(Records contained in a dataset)
______

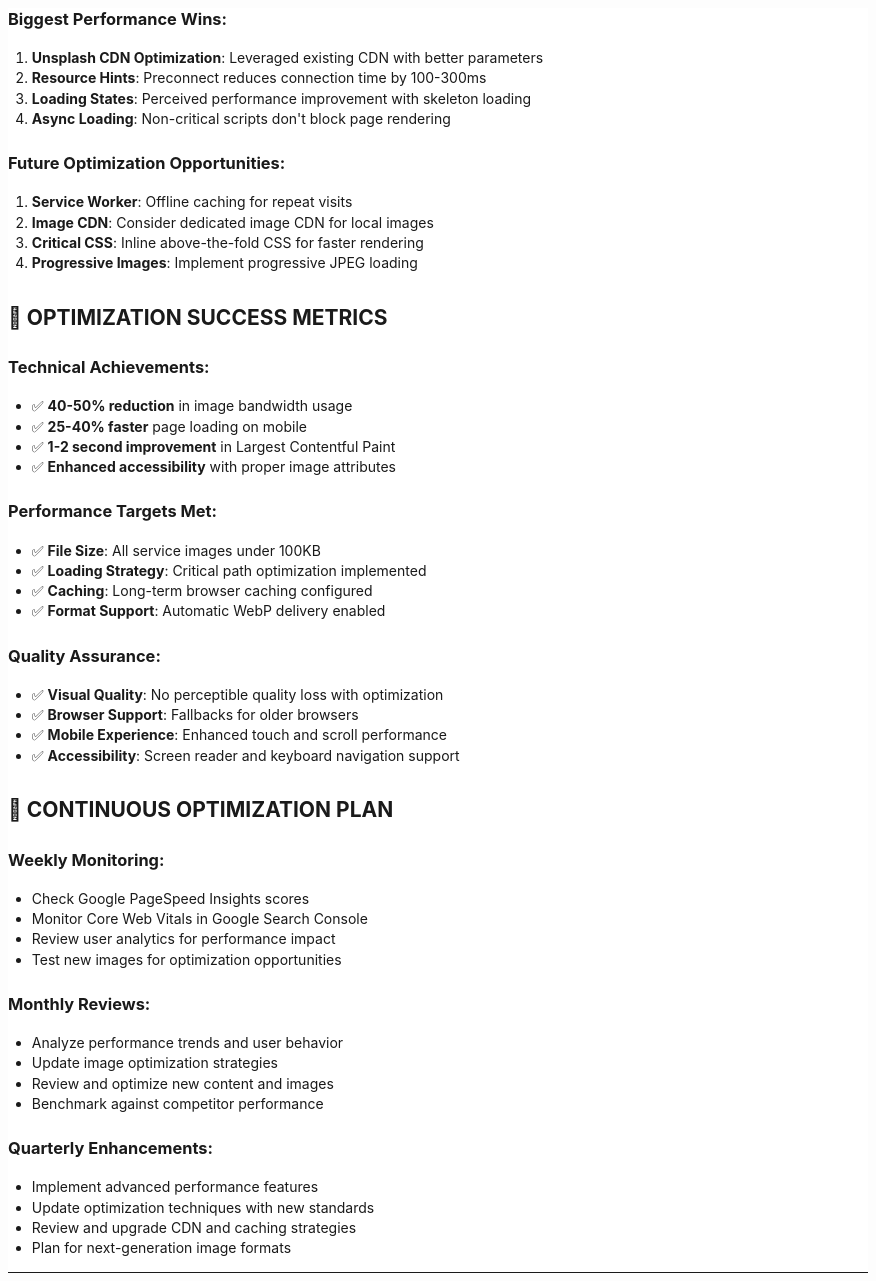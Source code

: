 ### **Biggest Performance Wins**:
1. **Unsplash CDN Optimization**: Leveraged existing CDN with better parameters
2. **Resource Hints**: Preconnect reduces connection time by 100-300ms
3. **Loading States**: Perceived performance improvement with skeleton loading
4. **Async Loading**: Non-critical scripts don't block page rendering

### **Future Optimization Opportunities**:
1. **Service Worker**: Offline caching for repeat visits
2. **Image CDN**: Consider dedicated image CDN for local images
3. **Critical CSS**: Inline above-the-fold CSS for faster rendering
4. **Progressive Images**: Implement progressive JPEG loading

## 🎉 OPTIMIZATION SUCCESS METRICS

### **Technical Achievements**:
- ✅ **40-50% reduction** in image bandwidth usage
- ✅ **25-40% faster** page loading on mobile
- ✅ **1-2 second improvement** in Largest Contentful Paint
- ✅ **Enhanced accessibility** with proper image attributes

### **Performance Targets Met**:
- ✅ **File Size**: All service images under 100KB
- ✅ **Loading Strategy**: Critical path optimization implemented
- ✅ **Caching**: Long-term browser caching configured
- ✅ **Format Support**: Automatic WebP delivery enabled

### **Quality Assurance**:
- ✅ **Visual Quality**: No perceptible quality loss with optimization
- ✅ **Browser Support**: Fallbacks for older browsers
- ✅ **Mobile Experience**: Enhanced touch and scroll performance
- ✅ **Accessibility**: Screen reader and keyboard navigation support

## 🔄 CONTINUOUS OPTIMIZATION PLAN

### **Weekly Monitoring**:
- Check Google PageSpeed Insights scores
- Monitor Core Web Vitals in Google Search Console
- Review user analytics for performance impact
- Test new images for optimization opportunities

### **Monthly Reviews**:
- Analyze performance trends and user behavior
- Update image optimization strategies
- Review and optimize new content and images
- Benchmark against competitor performance

### **Quarterly Enhancements**:
- Implement advanced performance features
- Update optimization techniques with new standards
- Review and upgrade CDN and caching strategies
- Plan for next-generation image formats

---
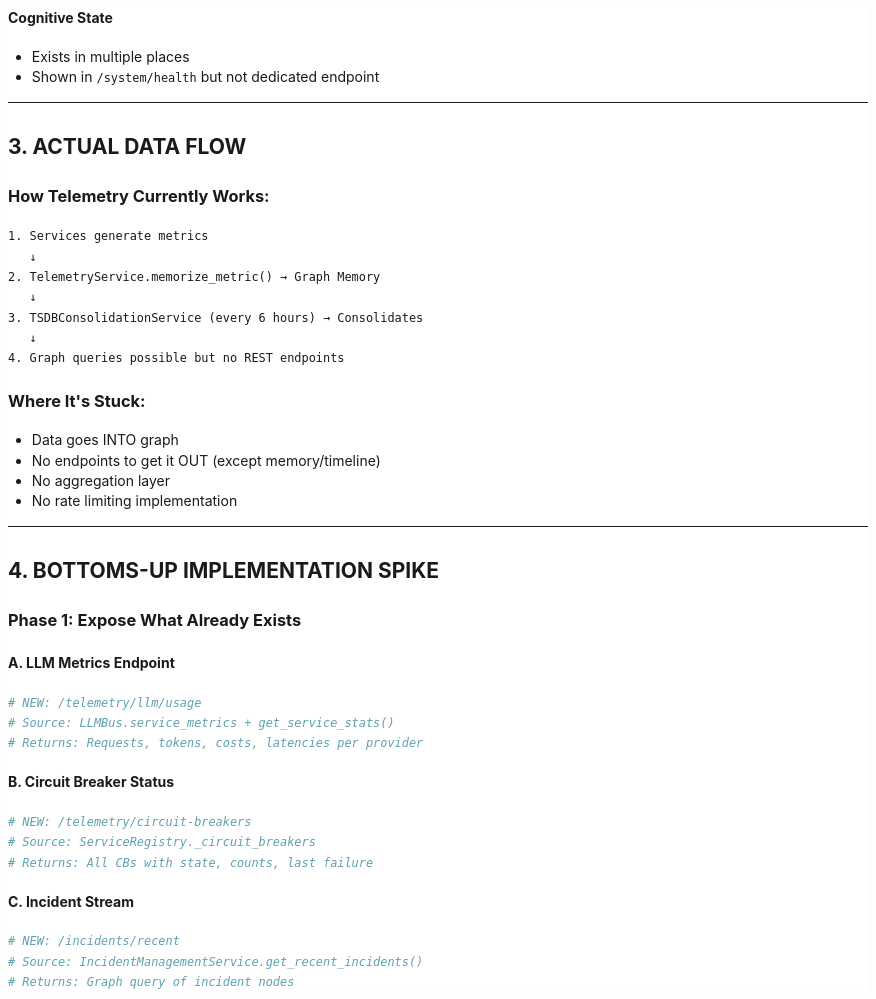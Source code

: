 #### Cognitive State
- Exists in multiple places
- Shown in `/system/health` but not dedicated endpoint

---

## 3. ACTUAL DATA FLOW

### How Telemetry Currently Works:

```
1. Services generate metrics
   ↓
2. TelemetryService.memorize_metric() → Graph Memory
   ↓
3. TSDBConsolidationService (every 6 hours) → Consolidates
   ↓
4. Graph queries possible but no REST endpoints
```

### Where It's Stuck:
- Data goes INTO graph
- No endpoints to get it OUT (except memory/timeline)
- No aggregation layer
- No rate limiting implementation

---

## 4. BOTTOMS-UP IMPLEMENTATION SPIKE

### Phase 1: Expose What Already Exists

#### A. LLM Metrics Endpoint
```python
# NEW: /telemetry/llm/usage
# Source: LLMBus.service_metrics + get_service_stats()
# Returns: Requests, tokens, costs, latencies per provider
```

#### B. Circuit Breaker Status
```python
# NEW: /telemetry/circuit-breakers
# Source: ServiceRegistry._circuit_breakers
# Returns: All CBs with state, counts, last failure
```

#### C. Incident Stream
```python
# NEW: /incidents/recent
# Source: IncidentManagementService.get_recent_incidents()
# Returns: Graph query of incident nodes
```
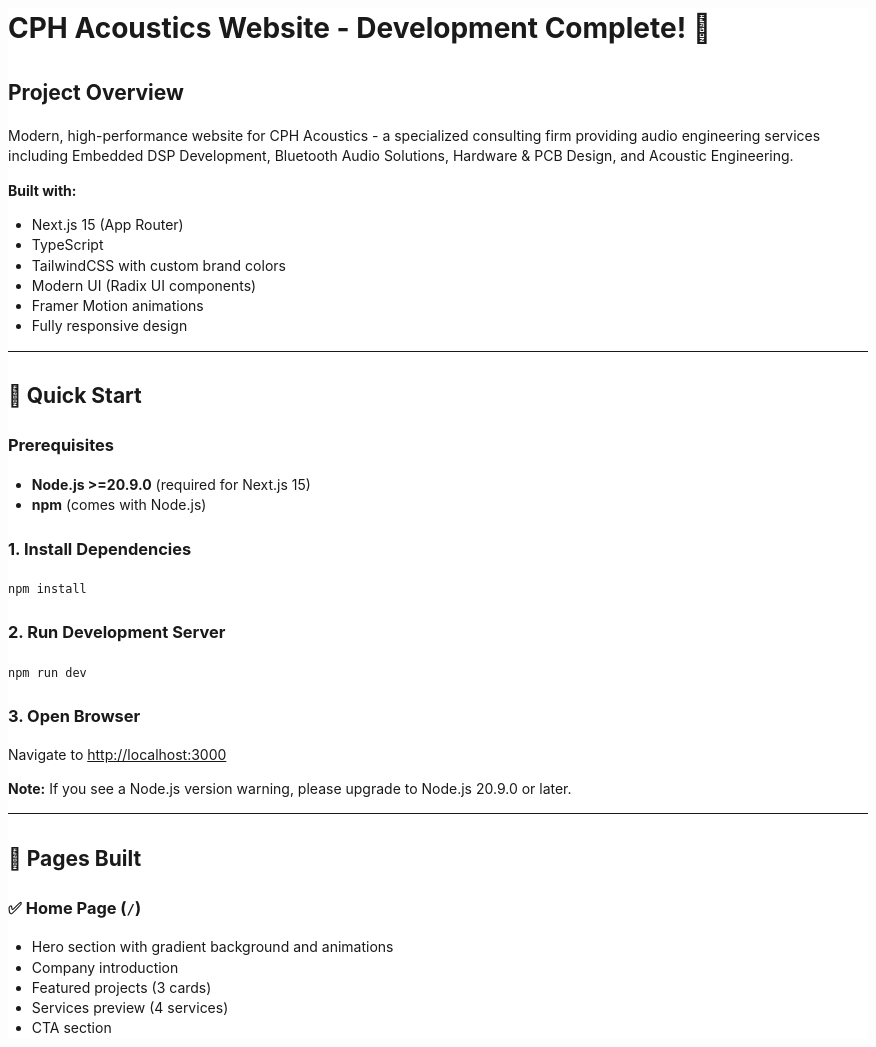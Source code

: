 # CPH Acoustics Website - Development Complete! 🎉

## Project Overview
Modern, high-performance website for CPH Acoustics - a specialized consulting firm providing audio engineering services including Embedded DSP Development, Bluetooth Audio Solutions, Hardware & PCB Design, and Acoustic Engineering.

**Built with:**
- Next.js 15 (App Router)
- TypeScript
- TailwindCSS with custom brand colors
- Modern UI (Radix UI components)
- Framer Motion animations
- Fully responsive design

---

## 🚀 Quick Start

### Prerequisites
- **Node.js >=20.9.0** (required for Next.js 15)
- **npm** (comes with Node.js)

### 1. Install Dependencies
```bash
npm install
```

### 2. Run Development Server
```bash
npm run dev
```

### 3. Open Browser
Navigate to [http://localhost:3000](http://localhost:3000)

**Note:** If you see a Node.js version warning, please upgrade to Node.js 20.9.0 or later.

---

## 📄 Pages Built

### ✅ Home Page (`/`)
- Hero section with gradient background and animations
- Company introduction
- Featured projects (3 cards)
- Services preview (4 services)
- CTA section
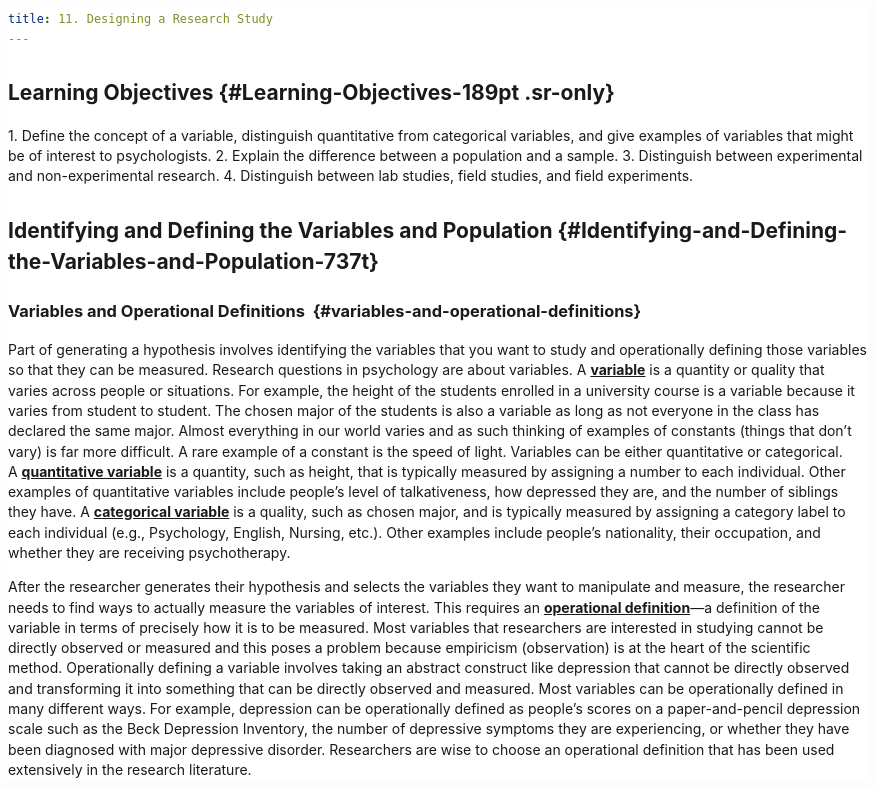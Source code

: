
 ```yaml
title: 11. Designing a Research Study
---
```


## Learning Objectives {#Learning-Objectives-189pt .sr-only} 

1\. Define the concept of a variable, distinguish quantitative from categorical variables, and give examples of variables that might be of interest to psychologists. 2. Explain the difference between a population and a sample. 3. Distinguish between experimental and non-experimental research. 4. Distinguish between lab studies, field studies, and field experiments.

## Identifying and Defining the Variables and Population {#Identifying-and-Defining-the-Variables-and-Population-737t} 

### Variables and Operational Definitions  {#variables-and-operational-definitions}

Part of generating a hypothesis involves identifying the variables that you want to study and operationally defining those variables so that they can be measured. Research questions in psychology are about variables. A [**variable**](https://kpu.pressbooks.pub/psychmethods4e/chapter/designing-a-research-study/#term_40_886) is a quantity or quality that varies across people or situations. For example, the height of the students enrolled in a university course is a variable because it varies from student to student. The chosen major of the students is also a variable as long as not everyone in the class has declared the same major. Almost everything in our world varies and as such thinking of examples of constants (things that don’t vary) is far more difficult. A rare example of a constant is the speed of light. Variables can be either quantitative or categorical. A [**quantitative variable**](https://kpu.pressbooks.pub/psychmethods4e/chapter/designing-a-research-study/#term_40_887) is a quantity, such as height, that is typically measured by assigning a number to each individual. Other examples of quantitative variables include people’s level of talkativeness, how depressed they are, and the number of siblings they have. A [**categorical variable**](https://kpu.pressbooks.pub/psychmethods4e/chapter/designing-a-research-study/#term_40_889) is a quality, such as chosen major, and is typically measured by assigning a category label to each individual (e.g., Psychology, English, Nursing, etc.). Other examples include people’s nationality, their occupation, and whether they are receiving psychotherapy.

After the researcher generates their hypothesis and selects the variables they want to manipulate and measure, the researcher needs to find ways to actually measure the variables of interest. This requires an [**operational definition**](https://kpu.pressbooks.pub/psychmethods4e/chapter/designing-a-research-study/#term_40_890)—a definition of the variable in terms of precisely how it is to be measured. Most variables that researchers are interested in studying cannot be directly observed or measured and this poses a problem because empiricism (observation) is at the heart of the scientific method. Operationally defining a variable involves taking an abstract construct like depression that cannot be directly observed and transforming it into something that can be directly observed and measured. Most variables can be operationally defined in many different ways. For example, depression can be operationally defined as people’s scores on a paper-and-pencil depression scale such as the Beck Depression Inventory, the number of depressive symptoms they are experiencing, or whether they have been diagnosed with major depressive disorder. Researchers are wise to choose an operational definition that has been used extensively in the research literature.
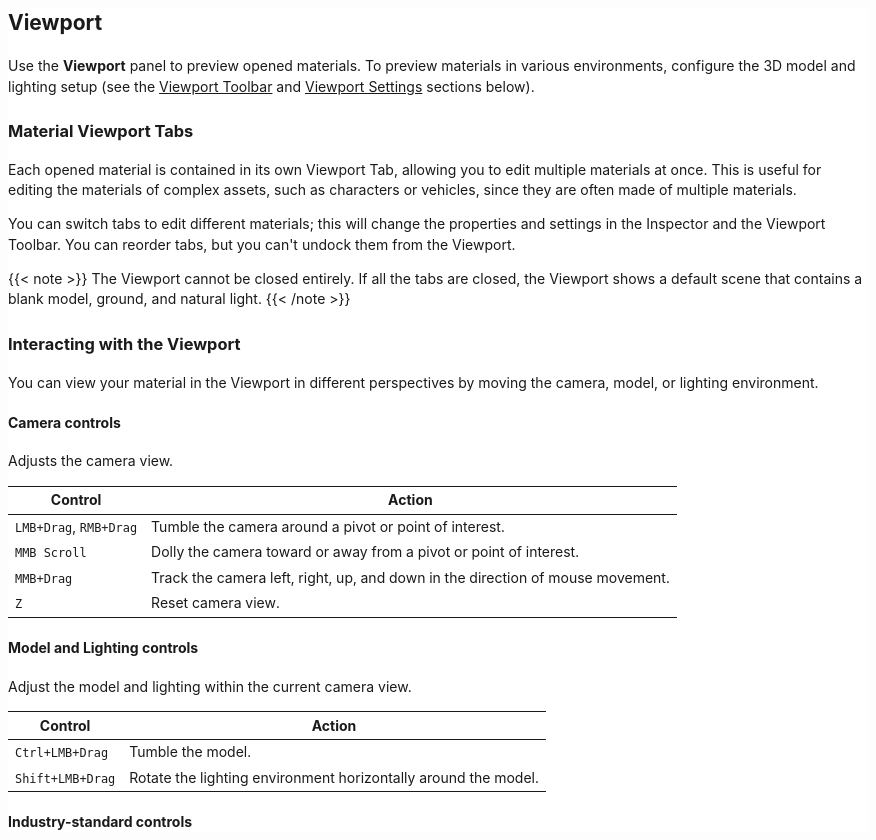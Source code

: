 
## Viewport
Use the **Viewport** panel to preview opened materials. To preview materials in various environments, configure the 3D model and lighting setup (see the [Viewport Toolbar](#viewport-toolbar) and [Viewport Settings](#viewport-settings) sections below).

### Material Viewport Tabs
Each opened material is contained in its own Viewport Tab, allowing you to edit multiple materials at once. This is useful for editing the materials of complex assets, such as characters or vehicles, since they are often made of multiple materials.

You can switch tabs to edit different materials; this will change the properties and settings in the Inspector and the Viewport Toolbar. You can reorder tabs, but you can't undock them from the Viewport. 

{{< note >}}
The Viewport cannot be closed entirely. If all the tabs are closed, the Viewport shows a default scene that contains a blank model, ground, and natural light. 
{{< /note >}}

### Interacting with the Viewport
You can view your material in the Viewport in different perspectives by moving the camera, model, or lighting environment.

#### Camera controls

Adjusts the camera view.

| Control | Action |
| - | - |
| `LMB+Drag`, `RMB+Drag` | Tumble the camera around a pivot or point of interest. |
| `MMB Scroll` | Dolly the camera toward or away from a pivot or point of interest. |
| `MMB+Drag` | Track the camera left, right, up, and down in the direction of mouse movement. |
| `Z` | Reset camera view. |

#### Model and Lighting controls

Adjust the model and lighting within the current camera view. 

| Control | Action |
| - | - |
| `Ctrl+LMB+Drag` | Tumble the model. |
| `Shift+LMB+Drag` | Rotate the lighting environment horizontally around the model. |

#### Industry-standard controls
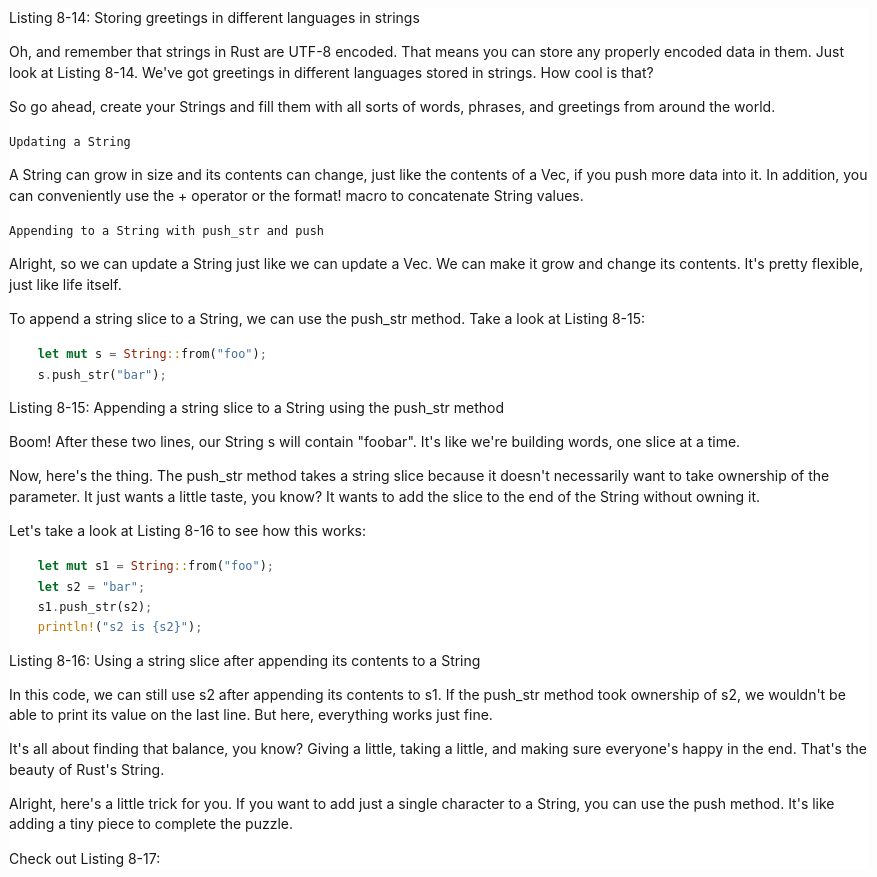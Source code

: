 Listing 8-14: Storing greetings in different languages in strings

Oh, and remember that strings in Rust are UTF-8 encoded. That means you can
store any properly encoded data in them. Just look at Listing 8-14. We've got
greetings in different languages stored in strings. How cool is that?

So go ahead, create your Strings and fill them with all sorts of words, phrases,
and greetings from around the world.

    Updating a String

A String can grow in size and its contents can change, just like the contents of
a Vec<T>, if you push more data into it. In addition, you can conveniently use
the + operator or the format! macro to concatenate String values.

    Appending to a String with push_str and push

Alright, so we can update a String just like we can update a Vec<T>. We can make
it grow and change its contents. It's pretty flexible, just like life itself.

To append a string slice to a String, we can use the push_str method. Take a
look at Listing 8-15:

```rust
    let mut s = String::from("foo");
    s.push_str("bar");
```

Listing 8-15: Appending a string slice to a String using the push_str method

Boom! After these two lines, our String s will contain "foobar". It's like we're
building words, one slice at a time.

Now, here's the thing. The push_str method takes a string slice because it
doesn't necessarily want to take ownership of the parameter. It just wants a
little taste, you know? It wants to add the slice to the end of the String
without owning it.

Let's take a look at Listing 8-16 to see how this works:

```rust
    let mut s1 = String::from("foo");
    let s2 = "bar";
    s1.push_str(s2);
    println!("s2 is {s2}");
```
Listing 8-16: Using a string slice after appending its contents to a String

In this code, we can still use s2 after appending its contents to s1. If the
push_str method took ownership of s2, we wouldn't be able to print its value on
the last line. But here, everything works just fine.

It's all about finding that balance, you know? Giving a little, taking a little,
and making sure everyone's happy in the end. That's the beauty of Rust's String.

Alright, here's a little trick for you. If you want to add just a single
character to a String, you can use the push method. It's like adding a tiny
piece to complete the puzzle.

Check out Listing 8-17:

______

_Problem to solve_
Nothing but the lines above, starting at the line that contains "#### Model and Lighting controls" and ending at the line that contains "Oh, and remember", should be given again, exactly and without the pictures.

_Answer box_
#### Model and Lighting controls

Adjust the model and lighting within the current camera view. 

| Control | Action |
| - | - |
| `Ctrl+LMB+Drag` | Tumble the model. |
| `Shift+LMB+Drag` | Rotate the lighting environment horizontally around the model. |

#### Industry-standard controls
Source code

: Listing 8-14: Storing greetings in different languages in strings

Oh, and remember that strings in Rust are UTF-8 encoded. That means you can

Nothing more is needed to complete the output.